+++ Data for analysis

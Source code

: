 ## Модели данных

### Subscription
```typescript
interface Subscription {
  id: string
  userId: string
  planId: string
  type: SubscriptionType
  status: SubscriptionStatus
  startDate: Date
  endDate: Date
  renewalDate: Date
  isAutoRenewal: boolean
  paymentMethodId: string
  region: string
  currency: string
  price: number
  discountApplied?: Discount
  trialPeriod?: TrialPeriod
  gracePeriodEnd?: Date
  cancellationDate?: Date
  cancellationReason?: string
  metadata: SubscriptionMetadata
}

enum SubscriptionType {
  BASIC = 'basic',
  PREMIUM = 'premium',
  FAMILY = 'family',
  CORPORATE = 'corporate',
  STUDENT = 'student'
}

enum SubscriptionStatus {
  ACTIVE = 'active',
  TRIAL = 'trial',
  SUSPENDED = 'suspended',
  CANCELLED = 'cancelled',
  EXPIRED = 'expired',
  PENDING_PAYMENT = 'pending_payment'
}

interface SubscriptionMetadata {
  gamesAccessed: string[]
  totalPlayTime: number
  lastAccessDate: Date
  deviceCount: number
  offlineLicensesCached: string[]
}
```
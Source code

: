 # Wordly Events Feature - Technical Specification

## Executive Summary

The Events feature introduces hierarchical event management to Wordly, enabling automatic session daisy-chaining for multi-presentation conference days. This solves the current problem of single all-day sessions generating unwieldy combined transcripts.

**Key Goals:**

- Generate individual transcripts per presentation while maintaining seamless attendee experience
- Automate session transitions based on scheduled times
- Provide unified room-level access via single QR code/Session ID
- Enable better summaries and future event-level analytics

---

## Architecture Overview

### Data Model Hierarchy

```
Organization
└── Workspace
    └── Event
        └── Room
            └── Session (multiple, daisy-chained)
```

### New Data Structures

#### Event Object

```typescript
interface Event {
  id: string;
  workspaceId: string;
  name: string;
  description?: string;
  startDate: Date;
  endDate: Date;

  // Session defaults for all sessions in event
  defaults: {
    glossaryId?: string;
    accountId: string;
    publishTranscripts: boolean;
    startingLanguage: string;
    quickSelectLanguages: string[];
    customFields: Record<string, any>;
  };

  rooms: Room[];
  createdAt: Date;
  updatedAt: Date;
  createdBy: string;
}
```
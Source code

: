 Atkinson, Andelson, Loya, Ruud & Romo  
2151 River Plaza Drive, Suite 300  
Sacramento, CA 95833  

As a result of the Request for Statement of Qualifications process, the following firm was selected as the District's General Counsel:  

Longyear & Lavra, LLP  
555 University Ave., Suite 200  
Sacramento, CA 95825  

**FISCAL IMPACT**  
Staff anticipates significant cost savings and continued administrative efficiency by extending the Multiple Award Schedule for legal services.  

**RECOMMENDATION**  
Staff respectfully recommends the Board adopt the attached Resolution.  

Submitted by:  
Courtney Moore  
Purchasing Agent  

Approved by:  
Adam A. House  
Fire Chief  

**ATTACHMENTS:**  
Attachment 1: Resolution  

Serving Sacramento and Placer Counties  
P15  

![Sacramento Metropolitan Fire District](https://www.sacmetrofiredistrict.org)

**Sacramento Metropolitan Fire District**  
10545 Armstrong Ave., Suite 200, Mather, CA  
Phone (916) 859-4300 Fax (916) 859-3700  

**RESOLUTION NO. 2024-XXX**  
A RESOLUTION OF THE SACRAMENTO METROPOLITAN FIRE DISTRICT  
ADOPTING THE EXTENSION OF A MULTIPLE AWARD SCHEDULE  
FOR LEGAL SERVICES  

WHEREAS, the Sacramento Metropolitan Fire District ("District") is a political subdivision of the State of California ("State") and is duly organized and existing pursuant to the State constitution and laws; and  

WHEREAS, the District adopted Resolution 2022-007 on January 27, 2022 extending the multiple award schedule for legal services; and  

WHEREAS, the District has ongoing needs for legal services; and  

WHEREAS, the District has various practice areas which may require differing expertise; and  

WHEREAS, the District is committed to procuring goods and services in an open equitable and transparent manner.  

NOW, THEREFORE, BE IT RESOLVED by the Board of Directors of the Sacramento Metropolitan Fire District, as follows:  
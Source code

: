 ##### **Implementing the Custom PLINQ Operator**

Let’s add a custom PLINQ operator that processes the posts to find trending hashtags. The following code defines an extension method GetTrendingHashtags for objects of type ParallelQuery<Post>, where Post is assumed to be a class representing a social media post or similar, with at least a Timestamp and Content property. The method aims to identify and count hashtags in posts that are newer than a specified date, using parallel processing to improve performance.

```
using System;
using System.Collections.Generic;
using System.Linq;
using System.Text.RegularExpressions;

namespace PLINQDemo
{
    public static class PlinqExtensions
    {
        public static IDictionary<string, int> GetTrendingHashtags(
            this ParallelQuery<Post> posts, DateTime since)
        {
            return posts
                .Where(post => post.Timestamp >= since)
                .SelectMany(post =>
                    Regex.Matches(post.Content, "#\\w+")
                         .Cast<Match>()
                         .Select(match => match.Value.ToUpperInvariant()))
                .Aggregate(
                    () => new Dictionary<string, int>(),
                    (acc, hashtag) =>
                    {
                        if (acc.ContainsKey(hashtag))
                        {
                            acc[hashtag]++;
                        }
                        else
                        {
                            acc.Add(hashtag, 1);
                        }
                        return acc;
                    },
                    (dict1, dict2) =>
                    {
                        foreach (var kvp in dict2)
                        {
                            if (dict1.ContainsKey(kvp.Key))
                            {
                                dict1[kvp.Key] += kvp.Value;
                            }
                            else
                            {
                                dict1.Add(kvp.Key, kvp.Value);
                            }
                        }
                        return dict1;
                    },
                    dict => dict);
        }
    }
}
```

++++++

**Task requirements**. All of the material, start to finish, should be retyped exactly.

**Expected output**.
Source code

: ## Модели данных

### Subscription
```typescript
interface Subscription {
  id: string
  userId: string
  planId: string
  type: SubscriptionType
  status: SubscriptionStatus
  startDate: Date
  endDate: Date
  renewalDate: Date
  isAutoRenewal: boolean
  paymentMethodId: string
  region: string
  currency: string
  price: number
  discountApplied?: Discount
  trialPeriod?: TrialPeriod
  gracePeriodEnd?: Date
  cancellationDate?: Date
  cancellationReason?: string
  metadata: SubscriptionMetadata
}

enum SubscriptionType {
  BASIC = 'basic',
  PREMIUM = 'premium',
  FAMILY = 'family',
  CORPORATE = 'corporate',
  STUDENT = 'student'
}

enum SubscriptionStatus {
  ACTIVE = 'active',
  TRIAL = 'trial',
  SUSPENDED = 'suspended',
  CANCELLED = 'cancelled',
  EXPIRED = 'expired',
  PENDING_PAYMENT = 'pending_payment'
}

interface SubscriptionMetadata {
  gamesAccessed: string[]
  totalPlayTime: number
  lastAccessDate: Date
  deviceCount: number
  offlineLicensesCached: string[]
}
```
Source code

: # Wordly Events Feature - Technical Specification

## Executive Summary

The Events feature introduces hierarchical event management to Wordly, enabling automatic session daisy-chaining for multi-presentation conference days. This solves the current problem of single all-day sessions generating unwieldy combined transcripts.

**Key Goals:**

- Generate individual transcripts per presentation while maintaining seamless attendee experience
- Automate session transitions based on scheduled times
- Provide unified room-level access via single QR code/Session ID
- Enable better summaries and future event-level analytics

---

## Architecture Overview

### Data Model Hierarchy

```
Organization
└── Workspace
    └── Event
        └── Room
            └── Session (multiple, daisy-chained)
```

### New Data Structures

#### Event Object

```typescript
interface Event {
  id: string;
  workspaceId: string;
  name: string;
  description?: string;
  startDate: Date;
  endDate: Date;

  // Session defaults for all sessions in event
  defaults: {
    glossaryId?: string;
    accountId: string;
    publishTranscripts: boolean;
    startingLanguage: string;
    quickSelectLanguages: string[];
    customFields: Record<string, any>;
  };

  rooms: Room[];
  createdAt: Date;
  updatedAt: Date;
  createdBy: string;
}
```
Source code

: Atkinson, Andelson, Loya, Ruud & Romo  
2151 River Plaza Drive, Suite 300  
Sacramento, CA 95833  

As a result of the Request for Statement of Qualifications process, the following firm was selected as the District's General Counsel:  

Longyear & Lavra, LLP  
555 University Ave., Suite 200  
Sacramento, CA 95825  

**FISCAL IMPACT**  
Staff anticipates significant cost savings and continued administrative efficiency by extending the Multiple Award Schedule for legal services.  

**RECOMMENDATION**  
Staff respectfully recommends the Board adopt the attached Resolution.  

Submitted by:  
Courtney Moore  
Purchasing Agent  

Approved by:  
Adam A. House  
Fire Chief  

**ATTACHMENTS:**  
Attachment 1: Resolution  

Serving Sacramento and Placer Counties  
P15  

![Sacramento Metropolitan Fire District](https://www.sacmetrofiredistrict.org)

**Sacramento Metropolitan Fire District**  
10545 Armstrong Ave., Suite 200, Mather, CA  
Phone (916) 859-4300 Fax (916) 859-3700  

**RESOLUTION NO. 2024-XXX**  
A RESOLUTION OF THE SACRAMENTO METROPOLITAN FIRE DISTRICT  
ADOPTING THE EXTENSION OF A MULTIPLE AWARD SCHEDULE  
FOR LEGAL SERVICES  

WHEREAS, the Sacramento Metropolitan Fire District ("District") is a political subdivision of the State of California ("State") and is duly organized and existing pursuant to the State constitution and laws; and  

WHEREAS, the District adopted Resolution 2022-007 on January 27, 2022 extending the multiple award schedule for legal services; and  

WHEREAS, the District has ongoing needs for legal services; and  

WHEREAS, the District has various practice areas which may require differing expertise; and  

WHEREAS, the District is committed to procuring goods and services in an open equitable and transparent manner.  

NOW, THEREFORE, BE IT RESOLVED by the Board of Directors of the Sacramento Metropolitan Fire District, as follows:  
Source code

: ##### **Implementing the Custom PLINQ Operator**

Let’s add a custom PLINQ operator that processes the posts to find trending hashtags. The following code defines an extension method GetTrendingHashtags for objects of type ParallelQuery<Post>, where Post is assumed to be a class representing a social media post or similar, with at least a Timestamp and Content property. The method aims to identify and count hashtags in posts that are newer than a specified date, using parallel processing to improve performance.

```
using System;
using System.Collections.Generic;
using System.Linq;
using System.Text.RegularExpressions;

namespace PLINQDemo
{
    public static class PlinqExtensions
    {
        public static IDictionary<string, int> GetTrendingHashtags(
            this ParallelQuery<Post> posts, DateTime since)
        {
            return posts
                .Where(post => post.Timestamp >= since)
                .SelectMany(post =>
                    Regex.Matches(post.Content, "#\\w+")
                         .Cast<Match>()
                         .Select(match => match.Value.ToUpperInvariant()))
                .Aggregate(
                    () => new Dictionary<string, int>(),
                    (acc, hashtag) =>
                    {
                        if (acc.ContainsKey(hashtag))
                        {
                            acc[hashtag]++;
                        }
                        else
                        {
                            acc.Add(hashtag, 1);
                        }
                        return acc;
                    },
                    (dict1, dict2) =>
                    {
                        foreach (var kvp in dict2)
                        {
                            if (dict1.ContainsKey(kvp.Key))
                            {
                                dict1[kvp.Key] += kvp.Value;
                            }
                            else
                            {
                                dict1.Add(kvp.Key, kvp.Value);
                            }
                        }
                        return dict1;
                    },
                    dict => dict);
        }
    }
}
```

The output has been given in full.